Saved entries:
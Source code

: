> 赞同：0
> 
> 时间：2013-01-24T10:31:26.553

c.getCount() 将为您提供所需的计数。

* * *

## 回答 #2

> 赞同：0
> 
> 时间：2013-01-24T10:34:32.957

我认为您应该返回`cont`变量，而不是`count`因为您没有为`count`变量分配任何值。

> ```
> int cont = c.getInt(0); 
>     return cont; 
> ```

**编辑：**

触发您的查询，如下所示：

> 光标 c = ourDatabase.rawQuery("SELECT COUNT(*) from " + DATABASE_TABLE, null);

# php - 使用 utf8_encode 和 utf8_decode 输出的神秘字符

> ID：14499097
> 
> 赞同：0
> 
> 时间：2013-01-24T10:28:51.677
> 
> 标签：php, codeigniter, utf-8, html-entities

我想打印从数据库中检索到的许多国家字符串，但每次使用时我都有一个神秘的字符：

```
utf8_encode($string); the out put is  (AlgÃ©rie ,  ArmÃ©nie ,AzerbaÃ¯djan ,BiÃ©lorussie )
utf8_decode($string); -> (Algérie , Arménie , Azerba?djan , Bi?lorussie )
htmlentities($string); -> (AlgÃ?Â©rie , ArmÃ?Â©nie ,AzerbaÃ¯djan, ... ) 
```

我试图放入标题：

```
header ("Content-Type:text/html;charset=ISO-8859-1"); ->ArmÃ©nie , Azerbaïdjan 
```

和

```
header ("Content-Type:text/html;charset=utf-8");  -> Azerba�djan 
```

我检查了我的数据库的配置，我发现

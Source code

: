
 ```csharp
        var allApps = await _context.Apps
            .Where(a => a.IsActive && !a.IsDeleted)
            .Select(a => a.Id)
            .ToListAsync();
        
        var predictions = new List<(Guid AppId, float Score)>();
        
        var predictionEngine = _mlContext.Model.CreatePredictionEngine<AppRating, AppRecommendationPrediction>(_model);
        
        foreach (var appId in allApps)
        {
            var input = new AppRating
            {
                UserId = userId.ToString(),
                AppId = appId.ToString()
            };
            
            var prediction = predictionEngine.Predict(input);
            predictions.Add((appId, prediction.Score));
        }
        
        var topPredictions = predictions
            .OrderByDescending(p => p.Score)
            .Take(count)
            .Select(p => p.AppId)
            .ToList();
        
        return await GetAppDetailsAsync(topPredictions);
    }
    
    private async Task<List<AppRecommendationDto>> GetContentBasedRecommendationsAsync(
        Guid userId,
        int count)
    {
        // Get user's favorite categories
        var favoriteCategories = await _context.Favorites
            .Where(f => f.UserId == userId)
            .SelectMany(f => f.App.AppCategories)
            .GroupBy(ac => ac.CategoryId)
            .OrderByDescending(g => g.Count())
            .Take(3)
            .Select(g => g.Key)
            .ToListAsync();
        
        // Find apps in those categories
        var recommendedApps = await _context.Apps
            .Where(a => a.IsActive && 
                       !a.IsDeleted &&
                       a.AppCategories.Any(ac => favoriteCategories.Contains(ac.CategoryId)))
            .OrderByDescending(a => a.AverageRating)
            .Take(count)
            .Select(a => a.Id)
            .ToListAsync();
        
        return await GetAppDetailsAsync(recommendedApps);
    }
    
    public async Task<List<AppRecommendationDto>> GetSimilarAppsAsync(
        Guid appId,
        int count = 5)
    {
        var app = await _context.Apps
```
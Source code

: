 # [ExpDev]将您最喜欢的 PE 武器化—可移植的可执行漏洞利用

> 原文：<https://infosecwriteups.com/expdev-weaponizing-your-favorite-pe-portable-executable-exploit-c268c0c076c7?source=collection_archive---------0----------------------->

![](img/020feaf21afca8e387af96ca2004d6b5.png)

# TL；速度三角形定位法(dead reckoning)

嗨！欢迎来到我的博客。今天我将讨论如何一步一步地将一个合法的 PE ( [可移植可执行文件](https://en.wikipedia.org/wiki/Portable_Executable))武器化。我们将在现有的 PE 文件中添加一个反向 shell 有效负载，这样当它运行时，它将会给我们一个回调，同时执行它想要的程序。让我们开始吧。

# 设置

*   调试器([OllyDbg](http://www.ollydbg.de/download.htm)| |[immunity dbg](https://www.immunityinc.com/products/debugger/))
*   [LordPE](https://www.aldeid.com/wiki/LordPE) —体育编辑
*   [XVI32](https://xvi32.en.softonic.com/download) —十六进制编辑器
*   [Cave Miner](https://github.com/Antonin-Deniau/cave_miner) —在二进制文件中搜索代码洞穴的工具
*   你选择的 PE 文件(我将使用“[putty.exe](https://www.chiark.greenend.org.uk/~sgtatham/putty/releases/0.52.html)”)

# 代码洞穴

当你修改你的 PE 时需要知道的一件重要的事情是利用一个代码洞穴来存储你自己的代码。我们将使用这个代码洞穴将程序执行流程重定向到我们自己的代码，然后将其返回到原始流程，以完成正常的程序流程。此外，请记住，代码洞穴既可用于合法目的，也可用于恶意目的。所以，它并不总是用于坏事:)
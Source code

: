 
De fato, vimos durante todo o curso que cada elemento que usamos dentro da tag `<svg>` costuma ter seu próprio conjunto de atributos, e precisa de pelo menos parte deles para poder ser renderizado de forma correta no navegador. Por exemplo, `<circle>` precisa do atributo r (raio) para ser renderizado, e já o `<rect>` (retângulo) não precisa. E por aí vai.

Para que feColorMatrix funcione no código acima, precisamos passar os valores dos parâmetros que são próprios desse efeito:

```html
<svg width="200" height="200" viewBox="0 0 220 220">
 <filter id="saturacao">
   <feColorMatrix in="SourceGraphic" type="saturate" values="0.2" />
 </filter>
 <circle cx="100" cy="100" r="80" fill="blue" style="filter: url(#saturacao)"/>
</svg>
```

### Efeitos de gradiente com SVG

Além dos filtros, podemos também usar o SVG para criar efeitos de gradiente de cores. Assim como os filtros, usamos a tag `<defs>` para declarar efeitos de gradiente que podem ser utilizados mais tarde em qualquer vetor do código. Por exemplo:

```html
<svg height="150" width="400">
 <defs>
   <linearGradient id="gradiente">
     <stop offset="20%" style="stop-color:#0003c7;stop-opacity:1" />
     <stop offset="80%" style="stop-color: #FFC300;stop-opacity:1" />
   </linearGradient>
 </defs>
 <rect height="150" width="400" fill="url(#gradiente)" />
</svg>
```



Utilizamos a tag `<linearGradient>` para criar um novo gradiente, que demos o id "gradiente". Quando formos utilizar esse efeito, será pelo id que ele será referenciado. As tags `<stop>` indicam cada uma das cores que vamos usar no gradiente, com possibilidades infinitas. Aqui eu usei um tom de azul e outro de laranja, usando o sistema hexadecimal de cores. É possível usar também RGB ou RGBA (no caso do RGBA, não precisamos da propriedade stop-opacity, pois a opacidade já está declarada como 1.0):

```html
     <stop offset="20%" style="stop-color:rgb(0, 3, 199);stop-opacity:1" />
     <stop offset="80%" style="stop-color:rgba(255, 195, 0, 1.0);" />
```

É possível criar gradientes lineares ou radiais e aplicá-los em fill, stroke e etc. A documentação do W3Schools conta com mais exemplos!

### Task to complete
Please copy every line of the data that carries the string "ArmÃ".

### Problem solution
utf8_encode($string); the out put is  (AlgÃ©rie ,  ArmÃ©nie ,AzerbaÃ¯djan ,BiÃ©lorussie )
htmlentities($string); -> (AlgÃ?Â©rie , ArmÃ?Â©nie ,AzerbaÃ¯djan, ... ) 
header ("Content-Type:text/html;charset=ISO-8859-1"); ->ArmÃ©nie , Azerbaïdjan 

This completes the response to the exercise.